Exercise: Which of the lines in the data mention the string "also"? List them all.

Records supplied:
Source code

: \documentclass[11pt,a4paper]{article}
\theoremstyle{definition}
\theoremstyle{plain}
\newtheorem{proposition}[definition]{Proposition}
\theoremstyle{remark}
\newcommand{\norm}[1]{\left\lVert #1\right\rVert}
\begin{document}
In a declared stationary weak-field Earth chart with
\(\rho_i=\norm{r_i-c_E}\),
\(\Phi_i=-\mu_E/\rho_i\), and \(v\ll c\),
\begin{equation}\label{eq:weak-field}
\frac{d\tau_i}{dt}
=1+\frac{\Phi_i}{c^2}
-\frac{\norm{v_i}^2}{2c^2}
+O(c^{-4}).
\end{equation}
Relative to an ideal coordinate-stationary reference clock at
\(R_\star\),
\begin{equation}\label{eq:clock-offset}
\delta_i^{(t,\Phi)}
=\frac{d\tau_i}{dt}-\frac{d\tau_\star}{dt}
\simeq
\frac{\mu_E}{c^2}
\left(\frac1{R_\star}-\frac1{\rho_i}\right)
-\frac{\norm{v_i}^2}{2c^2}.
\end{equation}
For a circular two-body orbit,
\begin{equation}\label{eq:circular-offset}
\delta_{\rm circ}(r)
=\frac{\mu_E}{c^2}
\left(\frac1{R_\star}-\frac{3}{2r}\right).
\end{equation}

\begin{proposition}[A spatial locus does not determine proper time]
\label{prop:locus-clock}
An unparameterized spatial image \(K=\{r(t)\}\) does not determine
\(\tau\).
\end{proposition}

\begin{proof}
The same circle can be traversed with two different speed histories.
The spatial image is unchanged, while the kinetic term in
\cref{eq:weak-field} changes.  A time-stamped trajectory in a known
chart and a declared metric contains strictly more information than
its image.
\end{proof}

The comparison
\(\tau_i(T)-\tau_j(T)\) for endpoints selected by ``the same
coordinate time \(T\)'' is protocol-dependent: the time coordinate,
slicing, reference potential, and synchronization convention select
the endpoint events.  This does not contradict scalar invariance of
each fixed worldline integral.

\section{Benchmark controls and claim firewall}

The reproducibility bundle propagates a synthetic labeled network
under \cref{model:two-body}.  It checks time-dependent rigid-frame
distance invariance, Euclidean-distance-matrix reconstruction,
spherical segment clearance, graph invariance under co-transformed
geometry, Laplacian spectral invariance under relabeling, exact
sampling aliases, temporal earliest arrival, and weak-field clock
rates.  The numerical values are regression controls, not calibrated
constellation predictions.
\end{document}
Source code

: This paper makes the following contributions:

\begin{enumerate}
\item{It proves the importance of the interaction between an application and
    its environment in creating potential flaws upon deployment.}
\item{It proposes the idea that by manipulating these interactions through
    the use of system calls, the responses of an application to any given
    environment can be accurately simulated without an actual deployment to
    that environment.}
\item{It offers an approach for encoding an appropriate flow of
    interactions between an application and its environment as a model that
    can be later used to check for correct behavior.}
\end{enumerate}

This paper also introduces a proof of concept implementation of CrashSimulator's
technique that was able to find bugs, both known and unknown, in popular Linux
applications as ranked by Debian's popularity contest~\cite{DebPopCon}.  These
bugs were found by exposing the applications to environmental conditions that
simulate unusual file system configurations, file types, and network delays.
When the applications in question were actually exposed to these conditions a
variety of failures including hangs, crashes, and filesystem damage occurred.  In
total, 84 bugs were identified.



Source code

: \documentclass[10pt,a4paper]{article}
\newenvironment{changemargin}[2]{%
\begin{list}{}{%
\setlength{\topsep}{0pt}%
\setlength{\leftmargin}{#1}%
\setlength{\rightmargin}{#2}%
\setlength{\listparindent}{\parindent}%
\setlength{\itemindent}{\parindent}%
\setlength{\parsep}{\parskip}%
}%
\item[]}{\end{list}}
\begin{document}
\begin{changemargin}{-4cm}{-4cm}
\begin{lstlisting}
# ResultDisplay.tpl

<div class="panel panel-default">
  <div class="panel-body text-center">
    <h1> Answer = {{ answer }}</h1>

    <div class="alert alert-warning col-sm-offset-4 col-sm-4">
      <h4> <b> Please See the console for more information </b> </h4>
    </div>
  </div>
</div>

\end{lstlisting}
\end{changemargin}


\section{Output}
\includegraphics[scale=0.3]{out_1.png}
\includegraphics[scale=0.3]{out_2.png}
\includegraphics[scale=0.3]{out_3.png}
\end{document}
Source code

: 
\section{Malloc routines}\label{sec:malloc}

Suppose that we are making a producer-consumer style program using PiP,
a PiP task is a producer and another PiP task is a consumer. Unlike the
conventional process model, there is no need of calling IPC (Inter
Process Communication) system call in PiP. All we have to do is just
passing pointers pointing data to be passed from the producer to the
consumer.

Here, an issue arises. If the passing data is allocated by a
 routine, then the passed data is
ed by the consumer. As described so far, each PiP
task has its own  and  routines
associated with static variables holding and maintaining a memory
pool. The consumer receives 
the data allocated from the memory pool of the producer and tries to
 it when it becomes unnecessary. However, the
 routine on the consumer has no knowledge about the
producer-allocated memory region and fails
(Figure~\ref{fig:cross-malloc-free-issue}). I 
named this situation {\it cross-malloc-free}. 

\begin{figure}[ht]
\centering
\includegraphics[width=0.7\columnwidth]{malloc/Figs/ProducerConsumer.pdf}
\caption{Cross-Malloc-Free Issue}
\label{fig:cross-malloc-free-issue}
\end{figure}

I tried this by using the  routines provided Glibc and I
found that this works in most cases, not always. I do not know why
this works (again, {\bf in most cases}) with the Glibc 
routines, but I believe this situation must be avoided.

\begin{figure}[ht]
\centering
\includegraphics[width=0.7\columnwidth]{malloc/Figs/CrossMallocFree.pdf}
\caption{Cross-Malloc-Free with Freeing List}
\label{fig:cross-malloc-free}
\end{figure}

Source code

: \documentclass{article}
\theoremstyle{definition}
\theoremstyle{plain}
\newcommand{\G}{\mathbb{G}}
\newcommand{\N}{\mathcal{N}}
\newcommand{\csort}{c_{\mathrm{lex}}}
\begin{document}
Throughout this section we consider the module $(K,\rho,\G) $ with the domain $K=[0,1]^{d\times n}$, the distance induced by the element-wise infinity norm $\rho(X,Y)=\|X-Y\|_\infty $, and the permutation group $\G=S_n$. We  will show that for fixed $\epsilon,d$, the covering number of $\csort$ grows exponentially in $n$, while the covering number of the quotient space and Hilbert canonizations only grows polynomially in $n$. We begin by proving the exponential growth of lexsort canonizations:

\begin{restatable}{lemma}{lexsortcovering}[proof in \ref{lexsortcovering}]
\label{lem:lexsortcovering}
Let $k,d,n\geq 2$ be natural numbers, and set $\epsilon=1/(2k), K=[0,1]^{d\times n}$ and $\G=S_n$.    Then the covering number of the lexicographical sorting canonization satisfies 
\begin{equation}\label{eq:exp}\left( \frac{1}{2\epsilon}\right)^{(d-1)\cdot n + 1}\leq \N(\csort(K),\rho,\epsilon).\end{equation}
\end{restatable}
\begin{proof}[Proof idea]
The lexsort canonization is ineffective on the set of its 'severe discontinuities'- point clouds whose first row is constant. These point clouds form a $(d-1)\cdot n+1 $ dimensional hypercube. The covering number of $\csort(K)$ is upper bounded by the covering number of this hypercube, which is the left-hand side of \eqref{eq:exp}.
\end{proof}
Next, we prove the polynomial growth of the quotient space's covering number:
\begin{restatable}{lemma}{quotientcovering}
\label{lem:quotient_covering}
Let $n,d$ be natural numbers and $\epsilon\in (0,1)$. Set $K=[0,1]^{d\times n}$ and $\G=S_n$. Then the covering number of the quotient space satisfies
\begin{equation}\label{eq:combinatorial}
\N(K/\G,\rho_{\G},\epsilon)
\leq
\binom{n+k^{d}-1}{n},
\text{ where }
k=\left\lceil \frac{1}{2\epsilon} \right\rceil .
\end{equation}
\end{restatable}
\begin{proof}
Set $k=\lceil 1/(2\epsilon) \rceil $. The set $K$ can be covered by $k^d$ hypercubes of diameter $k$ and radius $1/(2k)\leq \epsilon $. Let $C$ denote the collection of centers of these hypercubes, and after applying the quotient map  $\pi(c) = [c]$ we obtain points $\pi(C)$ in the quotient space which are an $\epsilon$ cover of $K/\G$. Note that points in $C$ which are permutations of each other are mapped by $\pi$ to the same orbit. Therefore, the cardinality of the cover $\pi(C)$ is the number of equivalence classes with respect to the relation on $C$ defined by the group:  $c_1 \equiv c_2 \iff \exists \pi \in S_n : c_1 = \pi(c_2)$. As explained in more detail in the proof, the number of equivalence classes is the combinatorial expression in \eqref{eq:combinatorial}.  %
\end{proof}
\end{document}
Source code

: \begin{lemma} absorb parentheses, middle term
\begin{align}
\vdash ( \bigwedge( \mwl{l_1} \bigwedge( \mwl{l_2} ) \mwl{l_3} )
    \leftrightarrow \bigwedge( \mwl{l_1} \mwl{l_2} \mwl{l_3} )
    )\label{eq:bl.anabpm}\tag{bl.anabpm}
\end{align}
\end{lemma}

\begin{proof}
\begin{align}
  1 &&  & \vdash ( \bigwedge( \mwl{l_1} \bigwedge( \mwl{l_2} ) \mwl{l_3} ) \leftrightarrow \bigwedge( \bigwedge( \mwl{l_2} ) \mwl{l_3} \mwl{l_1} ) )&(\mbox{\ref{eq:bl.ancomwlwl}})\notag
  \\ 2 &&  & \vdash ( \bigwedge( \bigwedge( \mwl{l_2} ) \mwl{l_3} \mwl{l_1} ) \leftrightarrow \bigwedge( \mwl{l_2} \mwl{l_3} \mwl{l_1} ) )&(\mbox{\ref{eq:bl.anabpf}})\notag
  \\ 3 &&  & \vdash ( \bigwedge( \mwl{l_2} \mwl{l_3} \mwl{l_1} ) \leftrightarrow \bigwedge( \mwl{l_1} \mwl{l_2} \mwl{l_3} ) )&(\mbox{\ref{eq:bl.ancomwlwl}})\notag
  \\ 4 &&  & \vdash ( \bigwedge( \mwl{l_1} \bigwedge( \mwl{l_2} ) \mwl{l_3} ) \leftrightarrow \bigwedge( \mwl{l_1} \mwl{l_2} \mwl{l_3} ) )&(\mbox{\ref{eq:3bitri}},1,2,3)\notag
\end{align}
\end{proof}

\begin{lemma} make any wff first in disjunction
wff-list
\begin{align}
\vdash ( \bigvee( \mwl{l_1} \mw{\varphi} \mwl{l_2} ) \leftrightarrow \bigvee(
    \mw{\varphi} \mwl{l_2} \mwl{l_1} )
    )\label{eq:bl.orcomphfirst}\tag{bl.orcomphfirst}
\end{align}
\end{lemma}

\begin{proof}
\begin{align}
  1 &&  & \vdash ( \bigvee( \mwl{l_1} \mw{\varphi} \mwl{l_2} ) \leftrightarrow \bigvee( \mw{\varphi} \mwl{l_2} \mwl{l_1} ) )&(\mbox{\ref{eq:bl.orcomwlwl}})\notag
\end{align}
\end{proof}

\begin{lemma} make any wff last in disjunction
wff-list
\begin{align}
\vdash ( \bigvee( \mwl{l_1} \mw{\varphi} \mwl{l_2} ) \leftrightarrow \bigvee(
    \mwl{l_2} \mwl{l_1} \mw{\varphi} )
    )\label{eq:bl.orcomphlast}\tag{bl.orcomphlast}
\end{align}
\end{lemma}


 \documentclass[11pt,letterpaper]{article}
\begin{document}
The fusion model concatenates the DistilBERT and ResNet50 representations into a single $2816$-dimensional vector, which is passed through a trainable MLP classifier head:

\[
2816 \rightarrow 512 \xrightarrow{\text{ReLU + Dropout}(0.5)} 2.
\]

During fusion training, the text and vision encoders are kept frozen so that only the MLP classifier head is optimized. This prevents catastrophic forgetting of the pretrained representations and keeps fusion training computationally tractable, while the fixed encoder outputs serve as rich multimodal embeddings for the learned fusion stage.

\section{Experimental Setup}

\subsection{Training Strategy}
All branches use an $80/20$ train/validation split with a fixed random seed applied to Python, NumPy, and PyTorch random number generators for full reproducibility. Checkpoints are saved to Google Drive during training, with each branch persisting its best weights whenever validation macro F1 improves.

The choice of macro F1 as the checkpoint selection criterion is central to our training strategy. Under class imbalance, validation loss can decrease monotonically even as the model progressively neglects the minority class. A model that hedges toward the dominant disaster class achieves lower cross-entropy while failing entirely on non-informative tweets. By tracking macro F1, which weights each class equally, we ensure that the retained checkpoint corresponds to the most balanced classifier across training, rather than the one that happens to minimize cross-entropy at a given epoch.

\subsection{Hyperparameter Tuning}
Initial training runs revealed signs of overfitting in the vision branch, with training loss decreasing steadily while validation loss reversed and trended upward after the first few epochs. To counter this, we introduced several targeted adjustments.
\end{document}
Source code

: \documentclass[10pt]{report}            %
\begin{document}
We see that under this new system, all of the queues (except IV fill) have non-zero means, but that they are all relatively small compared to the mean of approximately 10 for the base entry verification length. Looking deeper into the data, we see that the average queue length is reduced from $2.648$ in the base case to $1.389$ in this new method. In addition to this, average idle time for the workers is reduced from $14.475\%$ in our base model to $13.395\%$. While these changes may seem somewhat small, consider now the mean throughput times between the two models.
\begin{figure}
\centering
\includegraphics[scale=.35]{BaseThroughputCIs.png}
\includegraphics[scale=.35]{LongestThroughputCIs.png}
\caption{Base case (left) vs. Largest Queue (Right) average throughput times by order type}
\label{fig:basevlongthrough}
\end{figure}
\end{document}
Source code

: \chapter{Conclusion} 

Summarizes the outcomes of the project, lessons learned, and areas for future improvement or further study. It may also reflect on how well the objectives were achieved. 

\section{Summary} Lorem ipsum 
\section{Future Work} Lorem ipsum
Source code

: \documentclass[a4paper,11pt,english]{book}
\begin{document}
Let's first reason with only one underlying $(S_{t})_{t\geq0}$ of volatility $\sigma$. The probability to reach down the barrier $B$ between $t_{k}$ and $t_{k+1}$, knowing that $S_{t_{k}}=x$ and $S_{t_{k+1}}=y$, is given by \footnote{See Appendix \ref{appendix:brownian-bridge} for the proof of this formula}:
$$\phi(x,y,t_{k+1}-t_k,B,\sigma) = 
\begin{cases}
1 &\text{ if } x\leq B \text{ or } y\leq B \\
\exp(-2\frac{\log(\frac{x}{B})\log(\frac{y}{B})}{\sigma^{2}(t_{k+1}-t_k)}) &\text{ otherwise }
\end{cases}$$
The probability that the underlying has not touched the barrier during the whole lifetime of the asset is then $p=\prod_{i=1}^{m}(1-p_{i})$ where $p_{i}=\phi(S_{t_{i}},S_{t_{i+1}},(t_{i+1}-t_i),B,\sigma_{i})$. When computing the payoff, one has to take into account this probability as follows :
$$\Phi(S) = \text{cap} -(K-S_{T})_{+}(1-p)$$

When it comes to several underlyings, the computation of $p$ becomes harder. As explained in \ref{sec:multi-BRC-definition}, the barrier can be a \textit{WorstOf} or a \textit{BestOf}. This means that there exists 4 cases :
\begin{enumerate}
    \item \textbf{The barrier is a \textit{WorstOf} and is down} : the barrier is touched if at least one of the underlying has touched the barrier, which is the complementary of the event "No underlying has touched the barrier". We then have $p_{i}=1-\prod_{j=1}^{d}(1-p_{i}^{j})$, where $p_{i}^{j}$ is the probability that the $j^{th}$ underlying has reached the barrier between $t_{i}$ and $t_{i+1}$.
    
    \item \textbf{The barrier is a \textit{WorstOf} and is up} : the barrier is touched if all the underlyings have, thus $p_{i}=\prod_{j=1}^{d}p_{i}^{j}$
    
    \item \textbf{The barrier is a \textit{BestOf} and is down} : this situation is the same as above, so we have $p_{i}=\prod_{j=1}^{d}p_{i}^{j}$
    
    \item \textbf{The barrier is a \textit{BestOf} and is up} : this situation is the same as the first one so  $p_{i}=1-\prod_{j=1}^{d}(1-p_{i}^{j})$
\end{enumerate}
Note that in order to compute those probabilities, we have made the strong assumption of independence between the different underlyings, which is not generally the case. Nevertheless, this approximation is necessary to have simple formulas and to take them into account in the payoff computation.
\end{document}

Written response:
This paper also introduces a proof of concept implementation of CrashSimulator's
Summarizes the outcomes of the project, lessons learned, and areas for future improvement or further study. It may also reflect on how well the objectives were achieved. 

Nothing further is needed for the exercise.